Top of RECORDS FOR PROCESSING

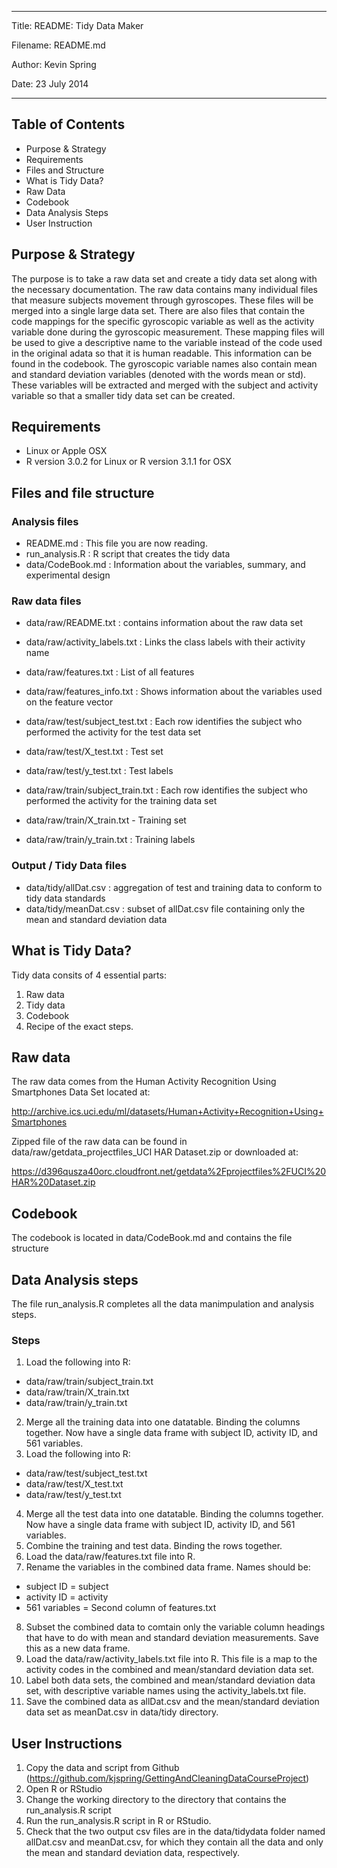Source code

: --------------------------------------------------------------------

Title: README: Tidy Data Maker

Filename: README.md

Author: Kevin Spring

Date: 23 July 2014

--------------------------------------------------------------------

## Table of Contents
* Purpose & Strategy
* Requirements
* Files and Structure
* What is Tidy Data?
* Raw Data
* Codebook
* Data Analysis Steps
* User Instruction

## Purpose & Strategy
The purpose is to take a raw data set and create a tidy data set along with the necessary documentation. The raw data contains many individual files that measure subjects movement through gyroscopes. These files will be merged into a single large data set. There are also files that contain the code mappings for the specific gyroscopic variable as well as the activity variable done during the gyroscopic measurement. These mapping files will be used to give a descriptive name to the variable instead of the code used in the original adata so that it is human readable. This information can be found in the codebook. The gyroscopic variable names also contain mean and standard deviation variables (denoted with the words mean or std). These variables will be extracted and merged with the subject and activity variable so that a smaller tidy data set can be created.

## Requirements
* Linux or Apple OSX
* R version 3.0.2 for Linux or R version 3.1.1 for OSX

## Files and file structure

### Analysis files

* README.md : This file you are now reading.
* run_analysis.R : R script that creates the tidy data
* data/CodeBook.md : Information about the variables, summary, and experimental design

### Raw data files

* data/raw/README.txt : contains information about the raw data set
* data/raw/activity_labels.txt : Links the class labels with their activity name
* data/raw/features.txt : List of all features
* data/raw/features_info.txt : Shows information about the variables used on the feature vector

* data/raw/test/subject_test.txt : Each row identifies the subject who performed the activity for the test data set
* data/raw/test/X_test.txt : Test set
* data/raw/test/y_test.txt : Test labels
* data/raw/train/subject_train.txt : Each row identifies the subject who performed the activity for the training data set
* data/raw/train/X_train.txt - Training set
* data/raw/train/y_train.txt : Training labels

### Output / Tidy Data files

* data/tidy/allDat.csv : aggregation of test and training data to conform to tidy data standards
* data/tidy/meanDat.csv : subset of allDat.csv file containing only the mean and standard deviation data

## What is Tidy Data?

Tidy data consits of 4 essential parts:

1. Raw data
2. Tidy data
3. Codebook
4. Recipe of the exact steps.

## Raw data

The raw data comes from the Human Activity Recognition Using Smartphones Data Set located at:

http://archive.ics.uci.edu/ml/datasets/Human+Activity+Recognition+Using+Smartphones

Zipped file of the raw data can be found in data/raw/getdata_projectfiles_UCI HAR Dataset.zip or downloaded at:

https://d396qusza40orc.cloudfront.net/getdata%2Fprojectfiles%2FUCI%20HAR%20Dataset.zip

## Codebook

The codebook is located in data/CodeBook.md and contains the file structure 

## Data Analysis steps

The file run_analysis.R completes all the data manimpulation and analysis steps.

### Steps
1. Load the following into R:
* data/raw/train/subject_train.txt
* data/raw/train/X_train.txt
* data/raw/train/y_train.txt
2. Merge all the training data into one datatable. Binding the columns together. Now have a single data frame with subject ID, activity ID, and 561 variables.
3. Load the following into R:
* data/raw/test/subject_test.txt
* data/raw/test/X_test.txt
* data/raw/test/y_test.txt
4. Merge all the test data into one datatable. Binding the columns together. Now have a single data frame with subject ID, activity ID, and 561 variables.
5. Combine the training and test data. Binding the rows together.
6. Load the data/raw/features.txt file into R.
7. Rename the variables in the combined data frame. Names should be:
* subject ID = subject
* activity ID = activity
* 561 variables = Second column of features.txt 
8. Subset the combined data to comtain only the variable column headings that have to do with mean and standard deviation measurements.  Save this as a new data frame.
9. Load the data/raw/activity_labels.txt file into R. This file is a map to the activity codes in the combined and mean/standard deviation data set.
10. Label both data sets, the combined and mean/standard deviation data set, with descriptive variable names using the activity_labels.txt file.
11. Save the combined data as allDat.csv and the mean/standard deviation data set as meanDat.csv in data/tidy directory.

## User Instructions

1. Copy the data and script from Github (https://github.com/kjspring/GettingAndCleaningDataCourseProject)
2. Open R or RStudio
3. Change the working directory to the directory that contains the run_analysis.R script
4. Run the run_analysis.R script in R or RStudio.
5. Check that the two output csv files are in the data/tidydata folder named allDat.csv and meanDat.csv, for which they contain all the data and only the mean and standard deviation data, respectively.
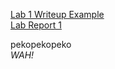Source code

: [Lab 1 Writeup Example](https://thelanee.github.io/cse15l-lab-reports/lab2.html)  
[Lab Report 1](https://thelanee.github.io/labreport1)
  
pekopekopeko  
*WAH!*

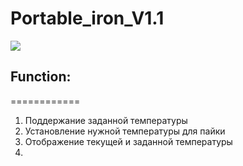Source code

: # Portable_iron_V1.1

![](GIF_Port_iron.gif)

## Function: 
============

1. Поддержание заданной температуры
2. Установление нужной температуры для пайки
3. Отображение текущей и заданной температуры
4.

Bottom of RECORDS FOR PROCESSING

▶ [WHAT YOU ARE ASKED TO DO] After dropping the pictures, please set down the lines from the beginning of the listing through the line containing "## Purpose & Strategy", both included, exactly as they stand.

▶ [SOLUTION FOR THIS EXERCISE]
Source code

: --------------------------------------------------------------------

Title: README: Tidy Data Maker

Filename: README.md

Author: Kevin Spring

Date: 23 July 2014

--------------------------------------------------------------------

## Table of Contents
* Purpose & Strategy
* Requirements
* Files and Structure
* What is Tidy Data?
* Raw Data
* Codebook
* Data Analysis Steps
* User Instruction

## Purpose & Strategy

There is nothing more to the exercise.